Gag Clauses (continued)
"California Acts to Bar Gags in Defect Cases"
"LOS ANGELES California motorists who obtain restitution from auto makers for defective vehicles may no longer have to promise they will stay quiet as part of their settlements.
California lawmakers passed a bill this week that would bar auto makers from imposing gag rules in agreements to repurchase cars or trucks deemed defective under the state's lemon law. The bill, the first of its kind in the nation, awaits the signature of Gov. Pete Wilson; an aide indicated that Mr. Wilson was likely to sign it.
Vows of silence over the settlement terms of a court case, or details of a matter resolved privately, are common in disputes involving medical malpractice, product liability and corporate malfeasance. Increasingly, consumer advocates say, these secrecy clauses are being written into auto makers' agreements to buy back badly flawed vehicles. Some regulators say the gags erode their oversight by making it hard for them to track vehicles that have been branded as lemons.

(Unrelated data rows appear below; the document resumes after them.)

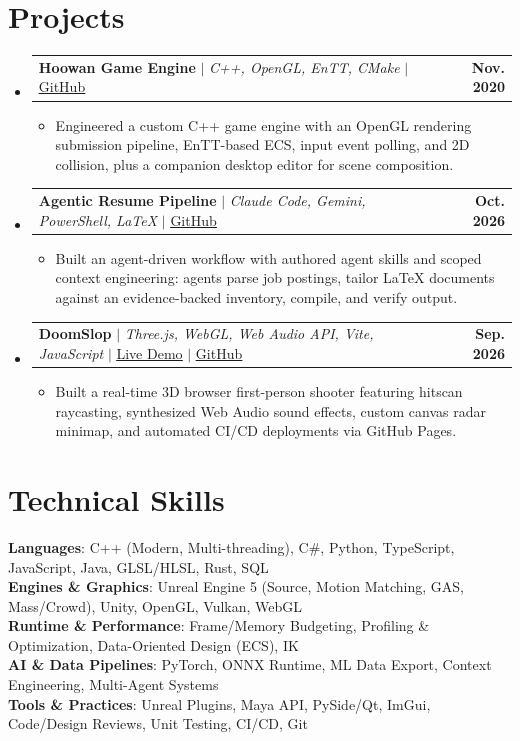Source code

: \documentclass[letterpaper,11pt]{article}
\makeatletter
\newcommand{\resumeItem}[1]{
  \item\small{
    {#1 \vspace{-2pt}}
  }
}
\newcommand{\resumeProjectHeading}[2]{
    \item
    \begin{tabular*}{1.0\textwidth}{l@{\extracolsep{\fill}}r}
      \small#1 & \textbf{\small #2}\\
    \end{tabular*}\vspace{-7pt}
}
\newcommand{\resumeSubHeadingListStart}{\begin{itemize}[leftmargin=0.0in, label={}]}
\newcommand{\resumeSubHeadingListEnd}{\end{itemize}}
\newcommand{\resumeItemListStart}{\begin{itemize}}
\newcommand{\resumeItemListEnd}{\end{itemize}\vspace{-5pt}}
\makeatother
\begin{document}
\section{Projects}
    \resumeSubHeadingListStart
      \resumeProjectHeading
          {\textbf{Hoowan Game Engine} $|$ \emph{C++, OpenGL, EnTT, CMake} $|$ \href{https://github.com/juanbecerra0/Hoowan}{\underline{GitHub}}}{Nov. 2020}
          \resumeItemListStart
            \resumeItem{Engineered a custom C++ game engine with an OpenGL rendering submission pipeline, EnTT-based ECS, input event polling, and 2D collision, plus a companion desktop editor for scene composition.}
          \resumeItemListEnd
      \resumeProjectHeading
          {\textbf{Agentic Resume Pipeline} $|$ \emph{Claude Code, Gemini, PowerShell, LaTeX} $|$ \href{https://github.com/hoowan-dev/resume}{\underline{GitHub}}}{Oct. 2026}
          \resumeItemListStart
            \resumeItem{Built an agent-driven workflow with authored agent skills and scoped context engineering: agents parse job postings, tailor LaTeX documents against an evidence-backed inventory, compile, and verify output.}
          \resumeItemListEnd
      \resumeProjectHeading
          {\textbf{DoomSlop} $|$ \emph{Three.js, WebGL, Web Audio API, Vite, JavaScript} $|$ \href{https://hoowan-dev.github.io/DoomSlop/}{\underline{Live Demo}} $|$ \href{https://github.com/hoowan-dev/DoomSlop}{\underline{GitHub}}}{Sep. 2026}
          \resumeItemListStart
            \resumeItem{Built a real-time 3D browser first-person shooter featuring hitscan raycasting, synthesized Web Audio sound effects, custom canvas radar minimap, and automated CI/CD deployments via GitHub Pages.}
          \resumeItemListEnd
    \resumeSubHeadingListEnd
\vspace{-10pt}

\section{Technical Skills}
 \begin{itemize}[leftmargin=0.15in, label={}]
    \small{\item{
     \textbf{Languages}{: C++ (Modern, Multi-threading), C\#, Python, TypeScript, JavaScript, Java, GLSL/HLSL, Rust, SQL} \\
     \textbf{Engines \& Graphics}{: Unreal Engine 5 (Source, Motion Matching, GAS, Mass/Crowd), Unity, OpenGL, Vulkan, WebGL} \\
     \textbf{Runtime \& Performance}{: Frame/Memory Budgeting, Profiling \& Optimization, Data-Oriented Design (ECS), IK} \\
     \textbf{AI \& Data Pipelines}{: PyTorch, ONNX Runtime, ML Data Export, Context Engineering, Multi-Agent Systems} \\
     \textbf{Tools \& Practices}{: Unreal Plugins, Maya API, PySide/Qt, ImGui, Code/Design Reviews, Unit Testing, CI/CD, Git}
    }}
 \end{itemize}
 \vspace{-12pt}
\end{document}
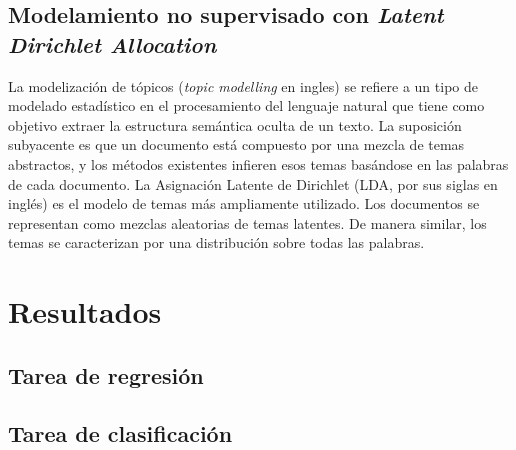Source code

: \documentclass[
	spanish, %
	letterpaper, oneside
]{article}
\begin{document}
\subsection{Modelamiento no supervisado con \textit{Latent Dirichlet Allocation}}


La modelización de tópicos (\textit{topic modelling} en ingles) se refiere a un tipo de modelado estadístico en el procesamiento del lenguaje natural que tiene como objetivo extraer la estructura semántica oculta de un texto. La suposición subyacente es que un documento está compuesto por una mezcla de temas abstractos, y los métodos existentes infieren esos temas basándose en las palabras de cada documento. La Asignación Latente de Dirichlet (LDA, por sus siglas en inglés) es el modelo de temas más ampliamente utilizado. Los documentos se representan como mezclas aleatorias de temas latentes. De manera similar, los temas se caracterizan por una distribución sobre todas las palabras.




\section{Resultados}

\subsection{Tarea de regresión}

\lipsum[6]


\subsection{Tarea de clasificación}

\lipsum[7]
\end{document}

In a Senate hearing last June, Mark Krause, a lobbyist for defense lawyers, testified that the proposed legislation would generate more litigation and work against consumers, making auto makers less likely to negotiate. 'By having a gag clause, it sweetens the pot,' he said. 'It makes it easier for manufacturers to settle.'
But Rosemary Shahan, president of Consumers for Auto Reliability and Safety, an advocacy group in Sacramento that asked law makers to introduce the bill, argued that 'gag clauses interfere with agencies that are supposed to protect us.'
Besides the Association for California Tort Reform, several auto makers also opposed the legislation. Ray Buttacavoli, regional manager for the General Motors Corporation in Sacramento, said most lemon-law repurchases were voluntary. 'We feel we ought to be able to impose conditions on those buybacks,' he said."